Vertical cross-section along the line CD in Figure 7 from Nest 4 at 1300 LST 7 February 2009. Contours of potential temperature (grey) at 1 K intervals and vertical velocity (black) at 0.6 m s−1 intervals with negative values dashed. The terrain elevation is shown with the thick black line.

The horizontal convective rolls in Figure 8 have horizontal wavelengths of approximately 10 km, although in some regions of the flow the wavelengths are closer to 15 km (Figure 7). A satellite image valid at 1450 LST (Figure 9) shows that shallow boundary layer clouds are organized into cloud streets. Such cloud streets are well-known signatures of horizontal convective rolls. Also marked on Figure 9 are lines depicting the separation of the cloud streets; the observed cloud streets have wavelengths between 10 and 17 km, i.e. within the range of separations produced by the model. Moreover, the cloud streets are oriented at a similar angle to those in the simulation. The agreement in orientation and scale implies that the simulated horizontal convective rolls are realistic and probably occurred on 7 February.

Figure 9.

MODIS Aqua true colour image at 0450 UTC (1450 LST) 7 February 2009. The location of Melbourne is marked. The parallel lines in the top-left of the image are approximately 17 km apart and those to the top-right are approximately 10 km apart.

The depth of the mixed layer can be inferred from Figure 8. There is weak stratification above 2.5 km and an inversion that begins around 4.5 km above mean sea level, marking the nominal boundary layer top. Later in the afternoon, the boundary layer becomes well mixed to a height of 5 km, with a sharp inversion at that height (not shown). Near the end of the day (1715 LST, Figure 10(b)) and ahead of the cool change, coherent roll structures persist in the boundary layer combined with cellular features as well. Although there are no observations of the daytime boundary layer depth (due to the timing of the routine soundings in the region), it is likely that the model reproduces the mixed-layer depth well; the routine Melbourne sounding and a model equivalent profile at 1200 UTC (2200 LST) 7 February (not shown) both show a residual layer that extends to 5 km, with a remnant inversion between 5 and 5.5 km above mean sea level. Moreover, of relevance to the next section, this comparison also shows that at this time the depth of the cool air associated with the front is approximately 2 km deep in both the model and observations.

Figure 10.

Cross-section at 500 m above ground level 1715 LST 7 February 2009 of (a) potential temperature and (b) vertical velocity (both colour shaded). Also shown are the coastline (thick black), terrain contours at 500 m intervals (black), the location of Melbourne, and in (a) 500 m wind vectors.

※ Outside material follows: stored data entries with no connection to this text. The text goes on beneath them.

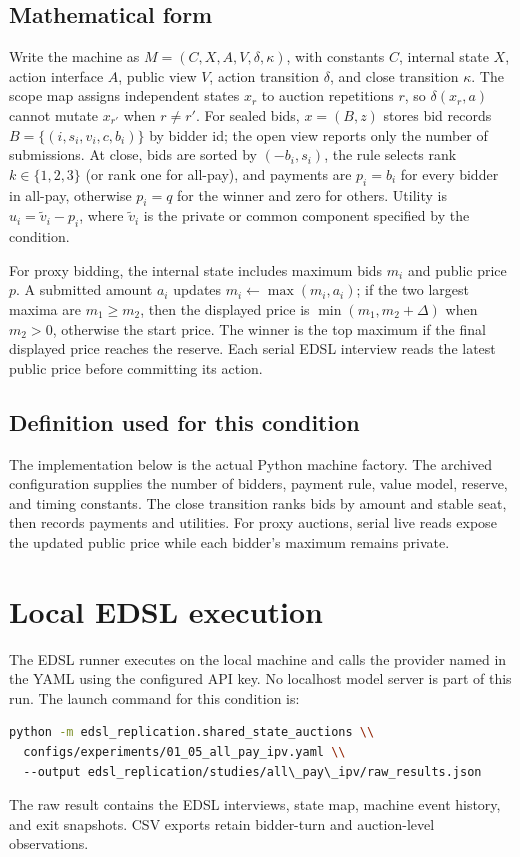 \documentclass[11pt]{article}
\begin{document}
\subsection{Mathematical form}
Write the machine as $M=(C,X,A,V,\delta,\kappa)$, with constants $C$,
internal state $X$, action interface $A$, public view $V$, action transition
$\delta$, and close transition $\kappa$. The scope map assigns independent
states $x_r$ to auction repetitions $r$, so $\delta(x_r,a)$ cannot mutate
$x_{r'}$ when $r\ne r'$. For sealed bids, $x=(B,z)$ stores bid records
$B=\{(i,s_i,v_i,c,b_i)\}$ by bidder id; the open view reports only the
number of submissions. At close, bids are sorted by $(-b_i,s_i)$, the rule
selects rank $k\in\{1,2,3\}$ (or rank one for all-pay), and payments are
$p_i=b_i$ for every bidder in all-pay, otherwise $p_i=q$ for the winner and
zero for others. Utility is $u_i=\tilde v_i-p_i$, where $\tilde v_i$ is
the private or common component specified by the condition.

For proxy bidding, the internal state includes maximum bids $m_i$ and public
price $p$. A submitted amount $a_i$ updates $m_i\leftarrow\max(m_i,a_i)$;
if the two largest maxima are $m_1\ge m_2$, then the displayed price
is $\min(m_1,m_2+\Delta)$ when $m_2>0$, otherwise the start
price. The winner is the top maximum if the final displayed price reaches the
reserve. Each serial EDSL interview reads the latest public price before
committing its action.

\subsection{Definition used for this condition}
The implementation below is the actual Python machine factory. The archived
configuration supplies the number of bidders, payment rule, value model, reserve,
and timing constants. The close transition ranks bids by amount and stable seat,
then records payments and utilities. For proxy auctions, serial live reads expose
the updated public price while each bidder's maximum remains private.


\section{Local EDSL execution}
The EDSL runner executes on the local machine and calls the provider named in the
YAML using the configured API key. No localhost model server is part of this run.
The launch command for this condition is:
\begin{lstlisting}[language=bash]
python -m edsl_replication.shared_state_auctions \\
  configs/experiments/01_05_all_pay_ipv.yaml \\
  --output edsl_replication/studies/all\_pay\_ipv/raw_results.json
\end{lstlisting}
The raw result contains the EDSL interviews, state map, machine event history, and
exit snapshots. CSV exports retain bidder-turn and auction-level observations.
\end{document}
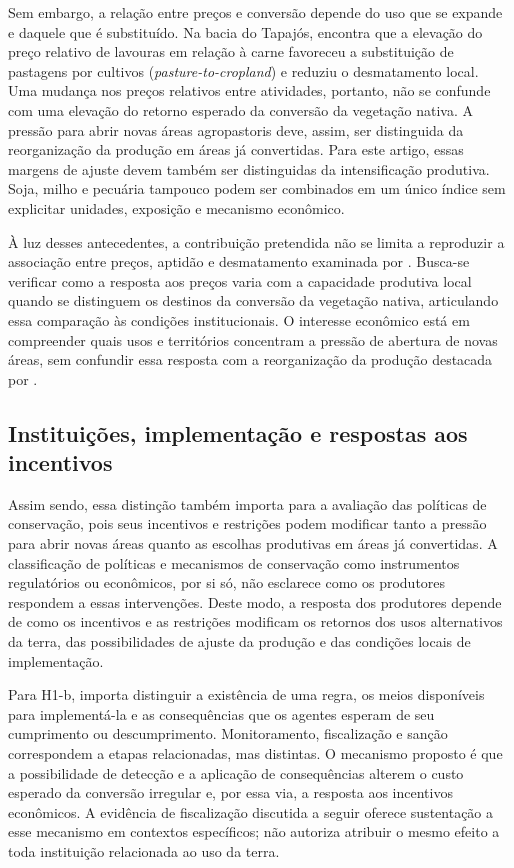 Sem embargo, a relação entre preços e conversão depende do uso que se expande e daquele que é substituído. Na bacia do Tapajós,  encontra que a elevação do preço relativo de lavouras em relação à carne favoreceu a substituição de pastagens por cultivos (\textit{pasture-to-cropland}) e reduziu o desmatamento local. Uma mudança nos preços relativos entre atividades, portanto, não se confunde com uma elevação do retorno esperado da conversão da vegetação nativa. A pressão para abrir novas áreas agropastoris deve, assim, ser distinguida da reorganização da produção em áreas já convertidas. Para este artigo, essas margens de ajuste devem também ser distinguidas da intensificação produtiva. Soja, milho e pecuária tampouco podem ser combinados em um único índice sem explicitar unidades, exposição e mecanismo econômico.

À luz desses antecedentes, a contribuição pretendida não se limita a reproduzir a associação entre preços, aptidão e desmatamento examinada por . Busca-se verificar como a resposta aos preços varia com a capacidade produtiva local quando se distinguem os destinos da conversão da vegetação nativa, articulando essa comparação às condições institucionais. O interesse econômico está em compreender quais usos e territórios concentram a pressão de abertura de novas áreas, sem confundir essa resposta com a reorganização da produção destacada por .

\subsection{Instituições, implementação e respostas aos incentivos}

Assim sendo, essa distinção também importa para a avaliação das políticas de conservação, pois seus incentivos e restrições podem modificar tanto a pressão para abrir novas áreas quanto as escolhas produtivas em áreas já convertidas. A classificação de políticas e mecanismos de conservação como instrumentos regulatórios ou econômicos, por si só, não esclarece como os produtores respondem a essas intervenções. Deste modo, a resposta dos produtores depende de como os incentivos e as restrições modificam os retornos dos usos alternativos da terra, das possibilidades de ajuste da produção e das condições locais de implementação.

Para H1-b, importa distinguir a existência de uma regra, os meios disponíveis para implementá-la e as consequências que os agentes esperam de seu cumprimento ou descumprimento. Monitoramento, fiscalização e sanção correspondem a etapas relacionadas, mas distintas. O mecanismo proposto é que a possibilidade de detecção e a aplicação de consequências alterem o custo esperado da conversão irregular e, por essa via, a resposta aos incentivos econômicos. A evidência de fiscalização discutida a seguir oferece sustentação a esse mecanismo em contextos específicos; não autoriza atribuir o mesmo efeito a toda instituição relacionada ao uso da terra.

Weckwerth et al. (1997) describe the environmental conditions that are known to favour horizontal convective rolls, and review the characteristics of rolls documented by prior studies. The rolls produced here have horizontal wavelengths of around 10–15 km, which are longer than the roll wavelengths reported by Weckwerth et al. (1997). However, Weckwerth et al. (their figure 17) show that the wavelength of rolls increases with boundary layer depth, and based on their regression a 10–15 km wavelength might be expected for the 2.5 km deep mixed layer at 1300 LST. Nonetheless, the extreme shears and deep mixed layer (especially later in the day) place this event well outside the parameter space normally examined for horizontal convective rolls and future research at these extremes is warranted. In addition to being a prominent feature of the boundary layer on 7 February, it will be shown in section 4 that these horizontal convective rolls make important contributions to the spatial variability of fire danger as well.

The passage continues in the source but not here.